DOE Firm on WIPP Reopening Date, Despite Safety Pause

By Dan Leone

The same week non-nuclear air contamination halted recovery efforts in parts of the Waste Isolation Pilot Plant near Carlsbad, N.M., Energy Department officials in Washington insisted the underground waste storage facility will be ready to reopen by December.

On Wednesday, two days after WIPP prime contractor Nuclear Waste Partnership (NWP) evacuated portions of the facility due to elevated levels of volatile organic compounds and carbon monoxide, Energy Secretary Ernest Moniz told reporters DOE still planned to reopen WIPP by year’s end.

“We believe we are still on track for safely resuming operations at WIPP this year, late in the year,” Moniz said during a news briefing hosted the IHS Energy CERAWeek conference in Houston.

Moniz doubled down on the date after congressional testimony earlier in the week from his deputy and chief DOE nuclear cleanup official Monica Regalbuto.

In prepared remarks Tuesday to the Senate Armed Services Strategic Forces Subcommittee, Assistant Secretary for Environmental Management (EM) Regalbuto said safely reopening WIPP this year is “among EM’s top priorities.”

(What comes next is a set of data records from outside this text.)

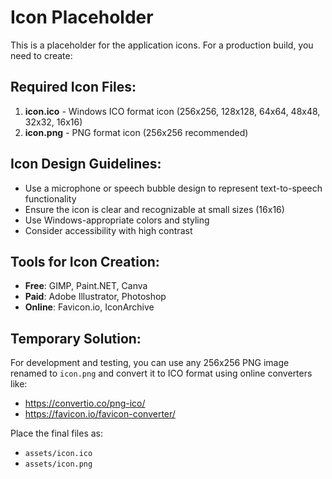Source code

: # Icon Placeholder

This is a placeholder for the application icons. For a production build, you need to create:

## Required Icon Files:

1. **icon.ico** - Windows ICO format icon (256x256, 128x128, 64x64, 48x48, 32x32, 16x16)
2. **icon.png** - PNG format icon (256x256 recommended)

## Icon Design Guidelines:

- Use a microphone or speech bubble design to represent text-to-speech functionality
- Ensure the icon is clear and recognizable at small sizes (16x16)
- Use Windows-appropriate colors and styling
- Consider accessibility with high contrast

## Tools for Icon Creation:

- **Free**: GIMP, Paint.NET, Canva
- **Paid**: Adobe Illustrator, Photoshop
- **Online**: Favicon.io, IconArchive

## Temporary Solution:

For development and testing, you can use any 256x256 PNG image renamed to `icon.png` and convert it to ICO format using online converters like:
- https://convertio.co/png-ico/
- https://favicon.io/favicon-converter/

Place the final files as:
- `assets/icon.ico`
- `assets/icon.png`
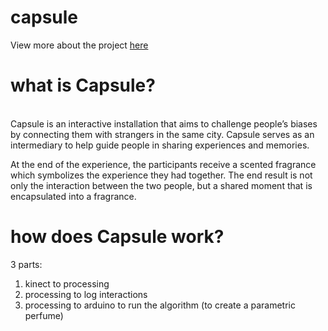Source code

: # capsule

View more about the project <a href="http://www.capsuleproject.io"> here </a> 

# what is Capsule? 
<br>
Capsule is an interactive installation that aims to challenge people’s biases by connecting them with strangers in the same city. Capsule serves as an intermediary to help guide people in sharing experiences and memories.


At the end of the experience, the participants receive a scented fragrance which symbolizes the experience they had together. The end result is not only the interaction between the two people, but a shared moment that is encapsulated into a fragrance.


# how does Capsule work?

3 parts:
1. kinect to processing 
2. processing to log interactions 
3. processing to arduino to run the algorithm (to create a parametric perfume)

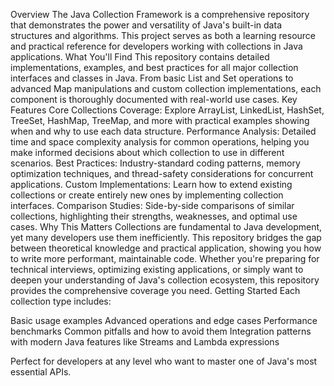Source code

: Overview
The Java Collection Framework is a comprehensive repository that demonstrates the power and versatility of Java's built-in data structures and algorithms. This project serves as both a learning resource and practical reference for developers working with collections in Java applications.
What You'll Find
This repository contains detailed implementations, examples, and best practices for all major collection interfaces and classes in Java. From basic List and Set operations to advanced Map manipulations and custom collection implementations, each component is thoroughly documented with real-world use cases.
Key Features
Core Collections Coverage: Explore ArrayList, LinkedList, HashSet, TreeSet, HashMap, TreeMap, and more with practical examples showing when and why to use each data structure.
Performance Analysis: Detailed time and space complexity analysis for common operations, helping you make informed decisions about which collection to use in different scenarios.
Best Practices: Industry-standard coding patterns, memory optimization techniques, and thread-safety considerations for concurrent applications.
Custom Implementations: Learn how to extend existing collections or create entirely new ones by implementing collection interfaces.
Comparison Studies: Side-by-side comparisons of similar collections, highlighting their strengths, weaknesses, and optimal use cases.
Why This Matters
Collections are fundamental to Java development, yet many developers use them inefficiently. This repository bridges the gap between theoretical knowledge and practical application, showing you how to write more performant, maintainable code.
Whether you're preparing for technical interviews, optimizing existing applications, or simply want to deepen your understanding of Java's collection ecosystem, this repository provides the comprehensive coverage you need.
Getting Started
Each collection type includes:

Basic usage examples
Advanced operations and edge cases
Performance benchmarks
Common pitfalls and how to avoid them
Integration patterns with modern Java features like Streams and Lambda expressions

Perfect for developers at any level who want to master one of Java's most essential APIs.
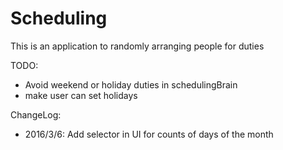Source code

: # Scheduling


This is an application to randomly arranging people for duties


TODO:
  - Avoid weekend or holiday duties in schedulingBrain
  - make user can set holidays 
  
ChangeLog:
 - 2016/3/6: Add selector in UI for counts of days of the month
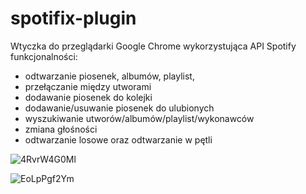 # spotifix-plugin

Wtyczka do przeglądarki Google Chrome wykorzystująca API Spotify
funkcjonalności:
- odtwarzanie piosenek, albumów, playlist, 
- przełączanie między utworami
- dodawanie piosenek do kolejki
- dodawanie/usuwanie piosenek do ulubionych
- wyszukiwanie utworów/albumów/playlist/wykonawców
- zmiana głośności
- odtwarzanie losowe oraz odtwarzanie w pętli


![4RvrW4G0Ml](https://user-images.githubusercontent.com/33430525/156878052-5f6800a8-bb45-46a8-9c14-f85308bcc255.png)

![EoLpPgf2Ym](https://user-images.githubusercontent.com/33430525/156878054-26db764e-140a-4821-84f0-99e2b5a8c23f.png)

In a stakeholder briefing Feb. 19 in Carlsbad, DOE said it plans to reopen WIPP to shipments of transuranic waste — radio-contaminated equipment and material, not radioactive elements themselves — on Dec. 12.

WIPP closed to new shipments after an underground fire and unrelated radiation release in February 2014. The recovery is projected to cost about $244 million over three years, according to DOE slides dated Feb. 19 and labeled “WIPP Integrated Performance Measurement Baseline Workshop.”

Meanwhile, it is unclear whether the ongoing “safety pause” at WIPP will delay the facility’s reopening. A spokesperson for Nuclear Waste Partnership said Friday sections of WIPP’s northeast and southern corridors, which were closed when a worker’s handheld monitoring device detected stagnant air, remain off-limits. Workers are active elsewhere in the facility, the spokesperson said.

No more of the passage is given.